[Maria-developers] custom storage backend rnd_next() implementation and caching questions
Hi Everyone, I am developing a custom mariadb storage backend which is intended to give filesystem related information via mariadb tables. For example one could tell: CREATE TEMPORARY TABLE IF NOT EXISTS `/var/log` ENGINE=fsview; which would create a table (using the assisted discovery method) with the following schema: MariaDB [test]> describe `/var`; +-----------+--------------+------+-----+---------+-------+ | Field | Type | Null | Key | Default | Extra | +-----------+--------------+------+-----+---------+-------+ | file_name | varchar(255) | YES | | NULL | | | contents | longblob | YES | | NULL | | +-----------+--------------+------+-----+---------+———+ However i have some implementation issues: 1. I am having trouble implementing rnd_next() in the backend: int ha_fsview::rnd_next(uchar *buf) { DBUG_ENTER(__PRETTY_FUNCTION__); if (!dirp) { DBUG_RETURN(HA_ERR_INTERNAL_ERROR); } if (struct dirent* entry = readdir(dirp)) { uchar *pos = buf; *pos = 0; ++pos; // file name (1bytes size + str) *pos = strlen(entry->d_name); ++pos; size_t bytes_to_copy = strlen(entry->d_name); memcpy(pos, entry->d_name, bytes_to_copy); pos+=bytes_to_copy; DBUG_PRINT("info", ("fsview filename: %s", entry->d_name)); // content (4 bytes size + content ptr) static const std::string fake_content = "hello world"; int s = fake_content.size(); memcpy(pos, &s, sizeof(s)); pos+=sizeof(s); const char* c = fake_content.c_str(); memcpy(pos, &c, sizeof(c)); pos+=sizeof(c); DBUG_RETURN(0); } else { DBUG_RETURN(HA_ERR_END_OF_FILE); } } My problem is that filenames (first field) is ok, but i cannot really see the expected content “hello world” in the second field. I am assuming that i am doing something wrong, but i cannot really find the reason. Could somebody help me, please? 2. If i am issuing: SELECT * FROM `/var`; twice, then the server is not initiating a table scan again on my backend (most likely results from the first run are stored in some cache).
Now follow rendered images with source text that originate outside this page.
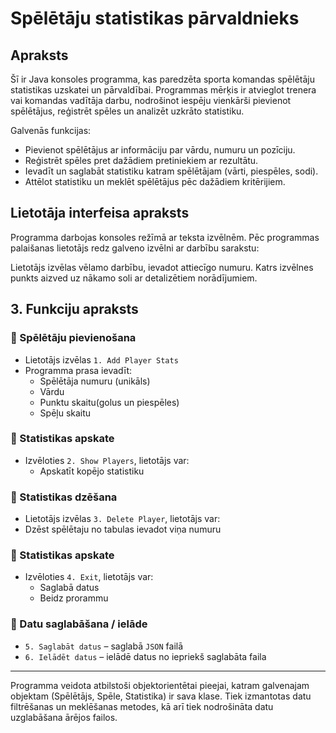 # Spēlētāju statistikas pārvaldnieks

## Apraksts

Šī ir Java konsoles programma, kas paredzēta sporta komandas spēlētāju statistikas uzskatei un pārvaldībai. Programmas mērķis ir atvieglot trenera vai komandas vadītāja darbu, nodrošinot iespēju vienkārši pievienot spēlētājus, reģistrēt spēles un analizēt uzkrāto statistiku.

Galvenās funkcijas:
- Pievienot spēlētājus ar informāciju par vārdu, numuru un pozīciju.
- Reģistrēt spēles pret dažādiem pretiniekiem ar rezultātu.
- Ievadīt un saglabāt statistiku katram spēlētājam (vārti, piespēles, sodi).
- Attēlot statistiku un meklēt spēlētājus pēc dažādiem kritērijiem.

## Lietotāja interfeisa apraksts

Programma darbojas konsoles režīmā ar teksta izvēlnēm. Pēc programmas palaišanas lietotājs redz galveno izvēlni ar darbību sarakstu:

Lietotājs izvēlas vēlamo darbību, ievadot attiecīgo numuru. Katrs izvēlnes punkts aizved uz nākamo soli ar detalizētiem norādījumiem.

## 3. Funkciju apraksts

### 🔹 Spēlētāju pievienošana
- Lietotājs izvēlas `1. Add Player Stats`
- Programma prasa ievadīt:
  - Spēlētāja numuru (unikāls)
  - Vārdu
  - Punktu skaitu(golus un piespēles)
  - Spēļu skaitu

### 🔹 Statistikas apskate
- Izvēloties `2. Show Players`, lietotājs var:
  - Apskatīt kopējo statistiku

### 🔹 Statistikas dzēšana
- Lietotājs izvēlas `3. Delete Player`, lietotājs var:
- Dzēst spēlētaju no tabulas ievadot viņa numuru

### 🔹 Statistikas apskate
- Izvēloties `4. Exit`, lietotājs var:
  - Saglabā datus
  - Beidz prorammu

### 🔹 Datu saglabāšana / ielāde
- `5. Saglabāt datus` – saglabā `JSON` failā
- `6. Ielādēt datus` – ielādē datus no iepriekš saglabāta faila

---

Programma veidota atbilstoši objektorientētai pieejai, katram galvenajam objektam (Spēlētājs, Spēle, Statistika) ir sava klase. Tiek izmantotas datu filtrēšanas un meklēšanas metodes, kā arī tiek nodrošināta datu uzglabāšana ārējos failos.

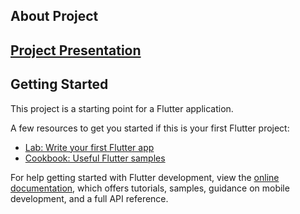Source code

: ## About Project


## [Project Presentation](https://docs.google.com/presentation/d/1gAqLGnI-VElM1oBm7CzFcgsayYcl3P7aegI5acxpkRQ/edit?usp=sharing)

## Getting Started

This project is a starting point for a Flutter application.

A few resources to get you started if this is your first Flutter project:

- [Lab: Write your first Flutter app](https://docs.flutter.dev/get-started/codelab)
- [Cookbook: Useful Flutter samples](https://docs.flutter.dev/cookbook)

For help getting started with Flutter development, view the
[online documentation](https://docs.flutter.dev/), which offers tutorials,
samples, guidance on mobile development, and a full API reference.
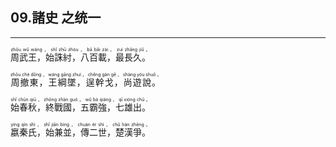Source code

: ## 09.諸史 之统一
---
<div>

<p>
<ruby><rb> 周武王，始誅紂，八百載，最長久。 </rb> <rt>zhōu  wǔ  wáng ， shǐ  zhū  zhòu ， bā  bǎi  zài ， zuì  zhǎng  jiǔ 。</rt></ruby><BR></P>

<p>
<ruby><rb> 周撤東，王綱墜，逞幹戈，尚遊說。 </rb> <rt>zhōu  chè  dōng ， wáng  gāng  zhuì ， chěng  gàn  gē ， shàng  yóu  shuō 。</rt></ruby><BR></P>

<p>
<ruby><rb> 始春秋，終戰國，五霸強，七雄出。 </rb> <rt>shǐ  chūn  qiū ， zhōng  zhàn  guó ， wǔ  bà  qiáng ， qī  xióng  chū 。</rt></ruby><BR></P>

<p>
<ruby><rb> 嬴秦氏，始兼並，傳二世，楚漢爭。 </rb> <rt>yíng  qín  shì ， shǐ  jiān  bìng ， chuán  èr  shì ， chǔ  hàn  zhēng 。</rt></ruby><BR></P>

</div>
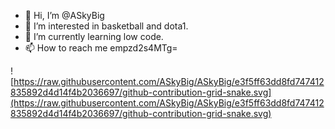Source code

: - 👋 Hi, I’m @ASkyBig
- 👀 I’m interested in basketball and dota1.
- 🌱 I’m currently learning low code.
- 📫 How to reach me empzd2s4MTg=
  
![https://raw.githubusercontent.com/ASkyBig/ASkyBig/e3f5ff63dd8fd747412835892d4d14f4b2036697/github-contribution-grid-snake.svg](https://raw.githubusercontent.com/ASkyBig/ASkyBig/e3f5ff63dd8fd747412835892d4d14f4b2036697/github-contribution-grid-snake.svg)

<!---
ASkyBig/ASkyBig is a ✨ special ✨ repository because its `README.md` (this file) appears on your GitHub profile.
You can click the Preview link to take a look at your changes.
--->
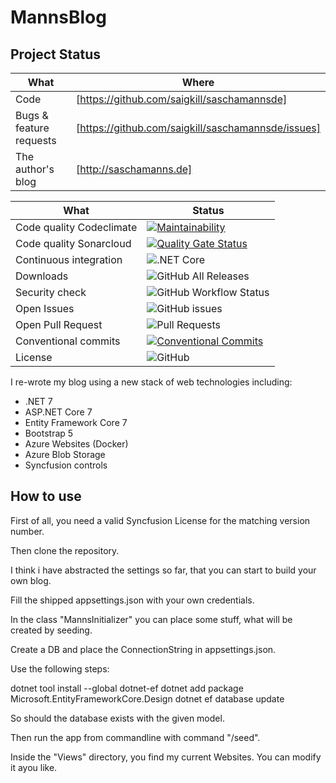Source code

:# MannsBlog

## Project Status

|What|Where|
|-----|-------------------------------------------------------------------------------------|
|Code  | [https://github.com/saigkill/saschamannsde] |
|Bugs & feature requests  | [https://github.com/saigkill/saschamannsde/issues] |
|The author's blog | [http://saschamanns.de] |

| What | Status |
|-------------------------|----------------------------------------------------------------------------------------------------------------------------------------------------------------------------|
|Code quality Codeclimate | [![Maintainability](https://api.codeclimate.com/v1/badges/b6604d7e1a7aad06183a/maintainability)](https://codeclimate.com/github/saigkill/saschamannsde/maintainability) |
|Code quality Sonarcloud | [![Quality Gate Status](https://sonarcloud.io/api/project_badges/measure?project=saigkill_saschamannsde&metric=alert_status)](https://sonarcloud.io/summary/new_code?id=saigkill_saschamannsde)
|Continuous integration | ![.NET Core](https://github.com/saigkill/latex_curriculum_vitae-dotnet/workflows/.NET%20Core/badge.svg) |
|Downloads|![GitHub All Releases](https://img.shields.io/github/downloads/saigkill/saschamannsde/total)|
|Security check | ![GitHub Workflow Status](https://img.shields.io/github/actions/workflow/status/saigkill/saschamannsde/codeql.yml) |
|Open Issues | ![GitHub issues](https://img.shields.io/github/issues/saigkill/saschamannsde) |
|Open Pull Request | ![Pull Requests](https://img.shields.io/github/issues-pr/saigkill/saschamannsde) |
|Conventional commits | [![Conventional Commits](https://img.shields.io/badge/Conventional%20Commits-1.0.0-yellow.svg)](https://conventionalcommits.org) |
|License | ![GitHub](https://img.shields.io/github/license/saigkill/saschamannsde) |

I re-wrote my blog using a new stack of web technologies including:

 - .NET 7
 - ASP.NET Core 7
 - Entity Framework Core 7
 - Bootstrap 5
 - Azure Websites (Docker)
 - Azure Blob Storage
 - Syncfusion controls
 
## How to use

First of all, you need a valid Syncfusion License for the matching version number.

Then clone the repository.

I think i have abstracted the settings so far, that you can start to build your own blog.

Fill the shipped appsettings.json with your own credentials.

In the class "MannsInitializer" you can place some stuff, what will be created by seeding.

Create a DB and place the ConnectionString in appsettings.json.

Use the following steps:

dotnet tool install --global dotnet-ef
dotnet add package Microsoft.EntityFrameworkCore.Design
dotnet ef database update

So should the database exists with the given model.

Then run the app from commandline with command "/seed".

Inside the "Views" directory, you find my current Websites. You can modify it ayou like.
So if filesystem contents are changed between the two statements, then it won’t be reflected in the resultset. Of course if i do a: SELECT SQL_NO_CACHE * FROM `/var`; then everything is fine, however i would not like to put the burden on the user to specify the option to not cache the results. My question is whether it’s possible to specify in the storage backend that the results from the tables should not be cached. Thank for the help in advance -- Andras Szabo Sent with Airmail
Hi, Andras! On Jan 30, Andras Szabo wrote:
Hi Everyone,
I am developing a custom mariadb storage backend which is intended to give filesystem related information via mariadb tables. For example one could tell: CREATE TEMPORARY TABLE IF NOT EXISTS `/var/log` ENGINE=fsview; which would create a table (using the assisted discovery method) with the following schema:
Cool!
1. I am having trouble implementing rnd_next() in the backend:
int ha_fsview::rnd_next(uchar *buf) { DBUG_ENTER(__PRETTY_FUNCTION__); if (!dirp) { DBUG_RETURN(HA_ERR_INTERNAL_ERROR); } if (struct dirent* entry = readdir(dirp)) { uchar *pos = buf; *pos = 0; ++pos; // file name (1bytes size + str) *pos = strlen(entry->d_name); ++pos; size_t bytes_to_copy = strlen(entry->d_name); memcpy(pos, entry->d_name, bytes_to_copy); pos+=bytes_to_copy; DBUG_PRINT("info", ("fsview filename: %s", entry->d_name)); // content (4 bytes size + content ptr) static const std::string fake_content = "hello world"; int s = fake_content.size(); memcpy(pos, &s, sizeof(s)); pos+=sizeof(s); const char* c = fake_content.c_str(); memcpy(pos, &c, sizeof(c)); pos+=sizeof(c); DBUG_RETURN(0); } else { DBUG_RETURN(HA_ERR_END_OF_FILE); } }
My problem is that filenames (first field) is ok, but i cannot really see the expected content “hello world” in the second field. I am assuming that i am doing something wrong, but i cannot really find the reason. Could somebody help me, please?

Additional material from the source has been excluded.